Work instructions
Except for the pictures, retype the records that follow exactly.

----

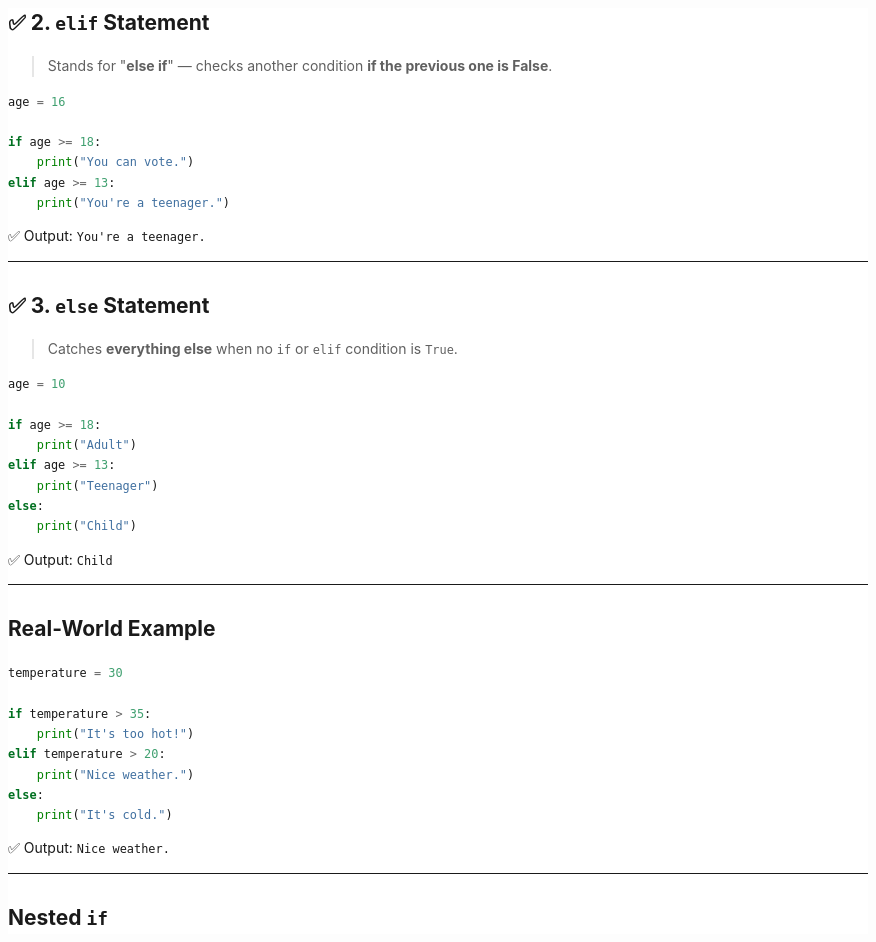 
## ✅ 2. `elif` Statement

> Stands for "**else if**" — checks another condition **if the previous one is False**.

```python
age = 16

if age >= 18:
    print("You can vote.")
elif age >= 13:
    print("You're a teenager.")
```

✅ Output: `You're a teenager.`

---

## ✅ 3. `else` Statement

> Catches **everything else** when no `if` or `elif` condition is `True`.

```python
age = 10

if age >= 18:
    print("Adult")
elif age >= 13:
    print("Teenager")
else:
    print("Child")
```

✅ Output: `Child`

---

##  Real-World Example

```python
temperature = 30

if temperature > 35:
    print("It's too hot!")
elif temperature > 20:
    print("Nice weather.")
else:
    print("It's cold.")
```

✅ Output: `Nice weather.`

---

##  Nested `if`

----

Answer to this problem
## ✅ 2. `elif` Statement

> Stands for "**else if**" — checks another condition **if the previous one is False**.

```python
age = 16

if age >= 18:
    print("You can vote.")
elif age >= 13:
    print("You're a teenager.")
```

✅ Output: `You're a teenager.`

---

## ✅ 3. `else` Statement

> Catches **everything else** when no `if` or `elif` condition is `True`.

```python
age = 10

if age >= 18:
    print("Adult")
elif age >= 13:
    print("Teenager")
else:
    print("Child")
```

✅ Output: `Child`

---

##  Real-World Example

```python
temperature = 30

if temperature > 35:
    print("It's too hot!")
elif temperature > 20:
    print("Nice weather.")
else:
    print("It's cold.")
```

✅ Output: `Nice weather.`

---

##  Nested `if`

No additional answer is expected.